L'indice Nikkei évoluait au-dessus de 39 000 points jeudi matin, effaçant son précédent plus haut historique en séance. Le yen bon marché, le marasme des marchés financiers chinois et l'attrait pour les sociétés tokyoïtes expliquent ce record
La Bourse de Tokyo s'est enfin totalement remise de l'éclatement de la bulle spéculative japonaise au début des années 1990: son indice vedette Nikkei a dépassé, jeudi, son plus haut historique en séance, qui remontait à fin 1989. Le Nikkei évoluait au-dessus de 39 000 points peu après 3h30 GMT (4h30 en Suisse), effaçant son précédent plus haut historique atteint en séance le 29 décembre 1989 (38 957,44 points). Son record absolu en clôture (38 915,87 points le même jour) pourrait donc lui aussi être battu ce jeudi.
Non content d'avoir déjà bondi de 28% en 2023 – sa meilleure performance annuelle en dix ans – le Nikkei a encore grimpé de façon spectaculaire depuis le début de cette année (près de 17%).
Plusieurs facteurs expliquent sa forme éclatante actuellement, selon les analystes. La Bourse de Tokyo est soutenue par «les attentes selon lesquelles le yen bon marché va persister, compte tenu des politiques d'assouplissement monétaire de la Banque du Japon, ce qui entraînera une hausse des prix et des salaires», a récemment commenté Takahide Kiuchi, un économiste du Nomura Research Institute.
La faiblesse durable du yen est liée aux grandes divergences entre la politique monétaire japonaise et celles d'autres grandes banques centrales comme la Fed américaine, qui elle a relevé drastiquement ses taux directeurs depuis 2022. Cette tendance de change rend les valeurs japonaises bon marché pour les investisseurs étrangers, et gonfle artificiellement les résultats des entreprises nippones orientées à l'export. Et la Banque du Japon a clairement fait savoir qu'elle maintiendrait encore longtemps son cap très accommodant, même si elle mettait fin cette année à certaines de ses mesures non-conventionnelles, comme son taux négatif de court terme: de la musique aux oreilles des investisseurs au Japon.
### Un effet Warren Buffett
La Bourse de Tokyo profite aussi du marasme des marchés financiers chinois, lestés par la crise immobilière en Chine et la reprise économique laborieuse du pays. Des investisseurs étrangers sensibles aux risques géopolitiques cherchent aussi des placements alternatifs à la Chine en Asie, et à ce titre Tokyo ne manque pas de charme.
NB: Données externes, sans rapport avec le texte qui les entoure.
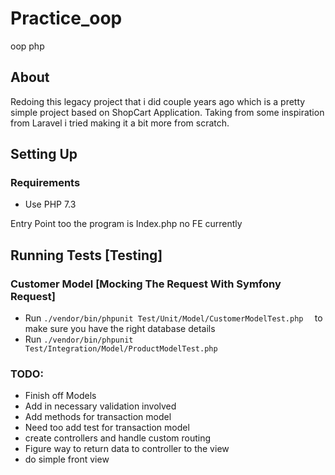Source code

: # Practice_oop
oop php
## About
Redoing this legacy project that i did couple years ago which is a pretty simple project based on ShopCart Application. Taking from some inspiration from Laravel i tried making it a bit more from scratch.

## Setting Up

### Requirements
- Use PHP 7.3

Entry Point too the program is Index.php no FE currently


## Running Tests [Testing] 

### Customer Model [Mocking The Request With Symfony Request]
- Run `./vendor/bin/phpunit Test/Unit/Model/CustomerModelTest.php  ` to make sure you have the right database details
- Run `./vendor/bin/phpunit Test/Integration/Model/ProductModelTest.php  `

### TODO:
- Finish off Models 
- Add in necessary validation involved
- Add methods for transaction model
- Need too add test for transaction model
- create controllers and handle custom routing 
- Figure way to return data to controller to the view
- do simple front view
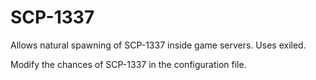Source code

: # SCP-1337
Allows natural spawning of SCP-1337 inside game servers. Uses exiled.

Modify the chances of SCP-1337 in the configuration file.
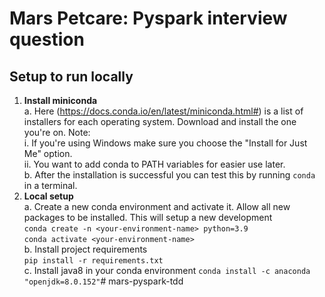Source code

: # Mars Petcare: Pyspark interview question

## Setup to run locally
1. **Install miniconda**  
    a. Here (https://docs.conda.io/en/latest/miniconda.html#) is a list of installers for each operating system. Download and install the one you're on. Note:  
        i. If you're using Windows make sure you choose the "Install for Just Me" option.  
        ii. You want to add conda to PATH variables for easier use later.  
    b. After the installation is successful you can test this by running `conda` in a terminal.  
2. **Local setup**  
    a. Create a new conda environment and activate it. Allow all new packages to be installed. This will setup a new development  
        `conda create -n <your-environment-name> python=3.9`  
        `conda activate <your-environment-name>`  
    b.  Install project requirements  
        `pip install -r requirements.txt`  
    c.  Install java8 in your conda environment
        `conda install -c anaconda "openjdk=8.0.152"`# mars-pyspark-tdd
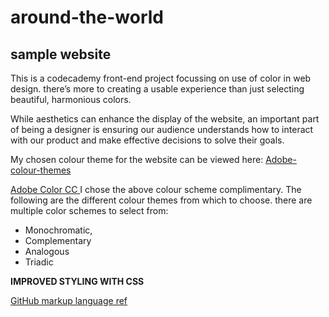 # around-the-world
## sample website

This is a codecademy front-end project focussing on use of color in web design. there’s more to creating a usable experience than just selecting beautiful, harmonious colors.

While aesthetics can enhance the display of the website, an important part of being a designer is ensuring our audience understands how to interact with our product and make effective decisions to solve their goals.

My chosen colour theme for the website can be viewed here: [Adobe-colour-themes](https://color.adobe.com/mythemes?viewTheme)

[Adobe Color CC ](https://color.adobe.com/create/color-wheel)
I chose the above colour scheme complimentary.  The following are the different colour themes from which to choose.
there are multiple color schemes to select from:

* Monochromatic,
* Complementary
* Analogous
* Triadic

**IMPROVED STYLING WITH CSS**

[GitHub markup language ref](https://github.com/Kernix13/markdown-cheatsheet#unordered) 

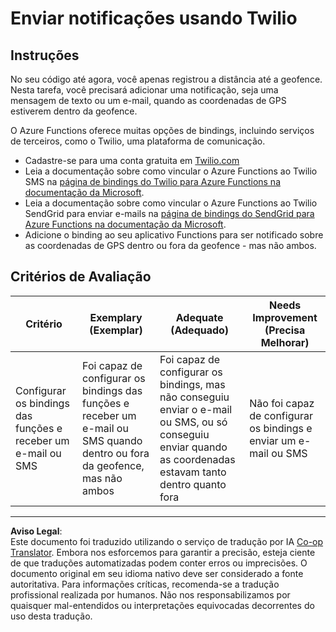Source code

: <!--
CO_OP_TRANSLATOR_METADATA:
{
  "original_hash": "5cb65a6ec4387ed177e145347e8e308e",
  "translation_date": "2025-08-28T03:18:48+00:00",
  "source_file": "3-transport/lessons/4-geofences/assignment.md",
  "language_code": "br"
}
-->
# Enviar notificações usando Twilio

## Instruções

No seu código até agora, você apenas registrou a distância até a geofence. Nesta tarefa, você precisará adicionar uma notificação, seja uma mensagem de texto ou um e-mail, quando as coordenadas de GPS estiverem dentro da geofence.

O Azure Functions oferece muitas opções de bindings, incluindo serviços de terceiros, como o Twilio, uma plataforma de comunicação.

* Cadastre-se para uma conta gratuita em [Twilio.com](https://www.twilio.com)
* Leia a documentação sobre como vincular o Azure Functions ao Twilio SMS na [página de bindings do Twilio para Azure Functions na documentação da Microsoft](https://docs.microsoft.com/azure/azure-functions/functions-bindings-twilio?WT.mc_id=academic-17441-jabenn&tabs=python).
* Leia a documentação sobre como vincular o Azure Functions ao Twilio SendGrid para enviar e-mails na [página de bindings do SendGrid para Azure Functions na documentação da Microsoft](https://docs.microsoft.com/azure/azure-functions/functions-bindings-sendgrid?WT.mc_id=academic-17441-jabenn&tabs=python).
* Adicione o binding ao seu aplicativo Functions para ser notificado sobre as coordenadas de GPS dentro ou fora da geofence - mas não ambos.

## Critérios de Avaliação

| Critério | Exemplary (Exemplar) | Adequate (Adequado) | Needs Improvement (Precisa Melhorar) |
| -------- | --------------------- | ------------------- | ------------------------------------- |
| Configurar os bindings das funções e receber um e-mail ou SMS | Foi capaz de configurar os bindings das funções e receber um e-mail ou SMS quando dentro ou fora da geofence, mas não ambos | Foi capaz de configurar os bindings, mas não conseguiu enviar o e-mail ou SMS, ou só conseguiu enviar quando as coordenadas estavam tanto dentro quanto fora | Não foi capaz de configurar os bindings e enviar um e-mail ou SMS |

---

**Aviso Legal**:  
Este documento foi traduzido utilizando o serviço de tradução por IA [Co-op Translator](https://github.com/Azure/co-op-translator). Embora nos esforcemos para garantir a precisão, esteja ciente de que traduções automatizadas podem conter erros ou imprecisões. O documento original em seu idioma nativo deve ser considerado a fonte autoritativa. Para informações críticas, recomenda-se a tradução profissional realizada por humanos. Não nos responsabilizamos por quaisquer mal-entendidos ou interpretações equivocadas decorrentes do uso desta tradução.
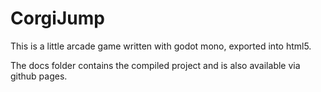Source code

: # CorgiJump

This is a little arcade game written with godot mono, exported into html5.

The docs folder contains the compiled project and is also available via github pages.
Il y a notamment eu un effet d'entraînement lié à Warren Buffett, le célèbre investisseur américain, qui mise depuis 2020 sur plusieurs sociétés japonaises et qui a réaffirmé l'an dernier sa confiance dans le marché tokyoïte.
Par ailleurs, les sociétés japonaises soignent davantage leurs actionnaires que par le passé, à coups de dividendes plus élevés, de rachat d'actions plus fréquents et d'une diminution de leurs participations croisées.
Des incitations fiscales plus généreuses dans l'archipel depuis 2024 encouragent aussi davantage de Japonais à boursicoter.
### Une économie fragile depuis la bulle spéculative
La Bourse de Tokyo n'est pas menacée par une nouvelle bulle pour le moment, selon les analystes. «Les prix des actions ne sont pas si élevés» par rapport aux cours à la fin des années 1980 quand on les compare avec les bénéfices dégagés par les entreprises, souligne ainsi Asuka Sakamoto, cheffe économiste chez Mizuho Research & Technologies.
La période de la bulle spéculative au Japon à la fin des années 1980 avait été une période d'opulence et d'excès. Le marché immobilier avait atteint des sommets ubuesques: le prix du m2 dans certains quartiers chics de Tokyo était 350 fois supérieur à ceux dans Manhattan, au coeur de New York.
L'atterrissage a été brutal à partir de début 1990, et pendant les trois décennies suivantes, l'économie et la société japonaise ont été marquées au fer rouge par l'éclatement de la bulle.
L'économie japonaise aujourd'hui reste fragile: elle a même accusé une petite récession fin 2023, les consommateurs souffrant de l'inflation combinée à la baisse du yen. Mais la BoJ s'affiche de plus en plus confiante quant à la possibilité d'atteindre son objectif d'une inflation stable autour de 2%, en espérant que les salaires augmenteront désormais significativement, et durablement, dans le pays.